ACTIVITY:
Your task is to write out every line of the data exactly. Drop the pictures.

::::

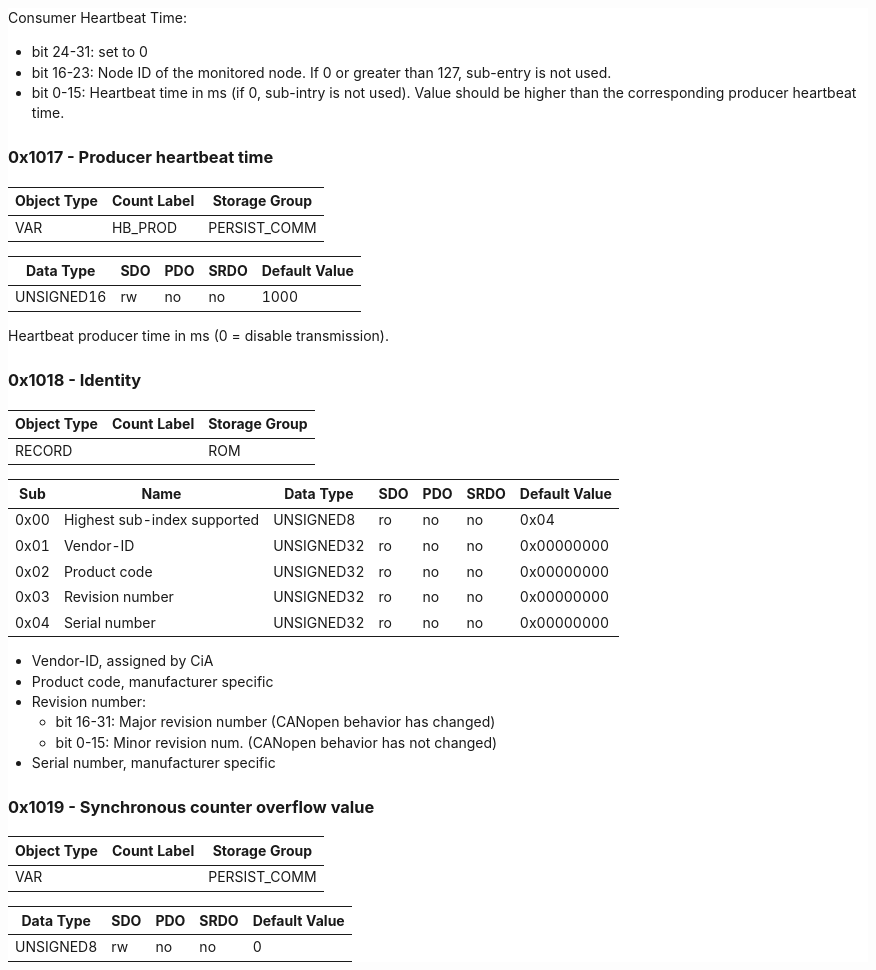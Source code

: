 
Consumer Heartbeat Time:
  * bit 24-31: set to 0
  * bit 16-23: Node ID of the monitored node. If 0 or greater than 127, sub-entry is not used.
  * bit 0-15: Heartbeat time in ms (if 0, sub-intry is not used). Value should be higher than the corresponding producer heartbeat time.

### 0x1017 - Producer heartbeat time
| Object Type | Count Label    | Storage Group  |
| ----------- | -------------- | -------------- |
| VAR         | HB_PROD        | PERSIST_COMM   |

| Data Type               | SDO | PDO | SRDO | Default Value                   |
| ----------------------- | --- | --- | ---- | ------------------------------- |
| UNSIGNED16              | rw  | no  | no   | 1000                            |

Heartbeat producer time in ms (0 = disable transmission).

### 0x1018 - Identity
| Object Type | Count Label    | Storage Group  |
| ----------- | -------------- | -------------- |
| RECORD      |                | ROM            |

| Sub  | Name                  | Data Type  | SDO | PDO | SRDO | Default Value |
| ---- | --------------------- | ---------- | --- | --- | ---- | ------------- |
| 0x00 | Highest sub-index supported| UNSIGNED8  | ro  | no  | no   | 0x04          |
| 0x01 | Vendor-ID             | UNSIGNED32 | ro  | no  | no   | 0x00000000    |
| 0x02 | Product code          | UNSIGNED32 | ro  | no  | no   | 0x00000000    |
| 0x03 | Revision number       | UNSIGNED32 | ro  | no  | no   | 0x00000000    |
| 0x04 | Serial number         | UNSIGNED32 | ro  | no  | no   | 0x00000000    |

* Vendor-ID, assigned by CiA
* Product code, manufacturer specific
* Revision number:
  * bit 16-31: Major revision number (CANopen behavior has changed)
  * bit 0-15: Minor revision num. (CANopen behavior has not changed)
* Serial number, manufacturer specific

### 0x1019 - Synchronous counter overflow value
| Object Type | Count Label    | Storage Group  |
| ----------- | -------------- | -------------- |
| VAR         |                | PERSIST_COMM   |

| Data Type               | SDO | PDO | SRDO | Default Value                   |
| ----------------------- | --- | --- | ---- | ------------------------------- |
| UNSIGNED8               | rw  | no  | no   | 0                               |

::::

FINAL ANSWER:
Source code

: 
Consumer Heartbeat Time:
  * bit 24-31: set to 0
  * bit 16-23: Node ID of the monitored node. If 0 or greater than 127, sub-entry is not used.
  * bit 0-15: Heartbeat time in ms (if 0, sub-intry is not used). Value should be higher than the corresponding producer heartbeat time.

### 0x1017 - Producer heartbeat time
| Object Type | Count Label    | Storage Group  |
| ----------- | -------------- | -------------- |
| VAR         | HB_PROD        | PERSIST_COMM   |

| Data Type               | SDO | PDO | SRDO | Default Value                   |
| ----------------------- | --- | --- | ---- | ------------------------------- |
| UNSIGNED16              | rw  | no  | no   | 1000                            |

Heartbeat producer time in ms (0 = disable transmission).

### 0x1018 - Identity
| Object Type | Count Label    | Storage Group  |
| ----------- | -------------- | -------------- |
| RECORD      |                | ROM            |

| Sub  | Name                  | Data Type  | SDO | PDO | SRDO | Default Value |
| ---- | --------------------- | ---------- | --- | --- | ---- | ------------- |
| 0x00 | Highest sub-index supported| UNSIGNED8  | ro  | no  | no   | 0x04          |
| 0x01 | Vendor-ID             | UNSIGNED32 | ro  | no  | no   | 0x00000000    |
| 0x02 | Product code          | UNSIGNED32 | ro  | no  | no   | 0x00000000    |
| 0x03 | Revision number       | UNSIGNED32 | ro  | no  | no   | 0x00000000    |
| 0x04 | Serial number         | UNSIGNED32 | ro  | no  | no   | 0x00000000    |

* Vendor-ID, assigned by CiA
* Product code, manufacturer specific
* Revision number:
  * bit 16-31: Major revision number (CANopen behavior has changed)
  * bit 0-15: Minor revision num. (CANopen behavior has not changed)
* Serial number, manufacturer specific

### 0x1019 - Synchronous counter overflow value
| Object Type | Count Label    | Storage Group  |
| ----------- | -------------- | -------------- |
| VAR         |                | PERSIST_COMM   |

| Data Type               | SDO | PDO | SRDO | Default Value                   |
| ----------------------- | --- | --- | ---- | ------------------------------- |
| UNSIGNED8               | rw  | no  | no   | 0                               |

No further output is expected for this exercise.